I banged on the window with my head. He doesn’t want that, I said. But no one noticed. Rather they applied more vigor to the task of bringing him back from over the edge. Julian opened his eyes, blinking real fast, as if to adjust his vision to a new dimension. I imagined him glimpsing a thousand virgins dancing atop rainbows paved with stimulants and depressants. And there was no need to be afraid, not for the promise that the fire would fade, but for knowing that there would always be someone else who felt the same. Hurt and shame—the heavy hand of any mistake cuts both ways. There would always be some terror from which we couldn’t escape.

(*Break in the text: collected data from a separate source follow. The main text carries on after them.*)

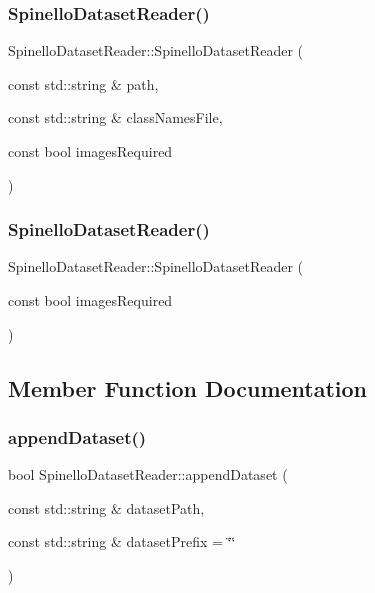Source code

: \subsubsection{\texorpdfstring{Spinello\+Dataset\+Reader()}{SpinelloDatasetReader()}\hspace{0.1cm}{\footnotesize\ttfamily [1/2]}}
{\footnotesize\ttfamily Spinello\+Dataset\+Reader\+::\+Spinello\+Dataset\+Reader (\begin{DoxyParamCaption}\item[{const std\+::string \&}]{path,  }\item[{const std\+::string \&}]{class\+Names\+File,  }\item[{const bool}]{images\+Required }\end{DoxyParamCaption})}

\mbox{\label{class_spinello_dataset_reader_a894804f5b2ea181ba0b3d1b85ee43cfa}} 
\subsubsection{\texorpdfstring{Spinello\+Dataset\+Reader()}{SpinelloDatasetReader()}\hspace{0.1cm}{\footnotesize\ttfamily [2/2]}}
{\footnotesize\ttfamily Spinello\+Dataset\+Reader\+::\+Spinello\+Dataset\+Reader (\begin{DoxyParamCaption}\item[{const bool}]{images\+Required }\end{DoxyParamCaption})}



\subsection{Member Function Documentation}
\mbox{\label{class_spinello_dataset_reader_a2313fdf01fb702337dda812f0c341cd9}} 
\subsubsection{\texorpdfstring{append\+Dataset()}{appendDataset()}}
{\footnotesize\ttfamily bool Spinello\+Dataset\+Reader\+::append\+Dataset (\begin{DoxyParamCaption}\item[{const std\+::string \&}]{dataset\+Path,  }\item[{const std\+::string \&}]{dataset\+Prefix = {\ttfamily \char`\"{}\char`\"{}} }\end{DoxyParamCaption})\hspace{0.3cm}{\ttfamily [virtual]}}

The EMTs slid Julian into the back pocket of an ambulance, and firemen swept up bits of his vehicle’s charred remains, the tangle of steel stripped of its paint, revealing a mottled gray primer reminiscent of an obstinate blot stuck to the bottom of an ashtray. And in that moment the desire to burn went away. Instead I was the burnt landscape. More drugs, more numb, more okay. There was no order to life. Family and friends and grief were figments of my imagination gone crazy. Better to be alone for the rest of my days. Then the only question was for how much it would take to blot out the emotion, any emotion, for they all trend toward pain.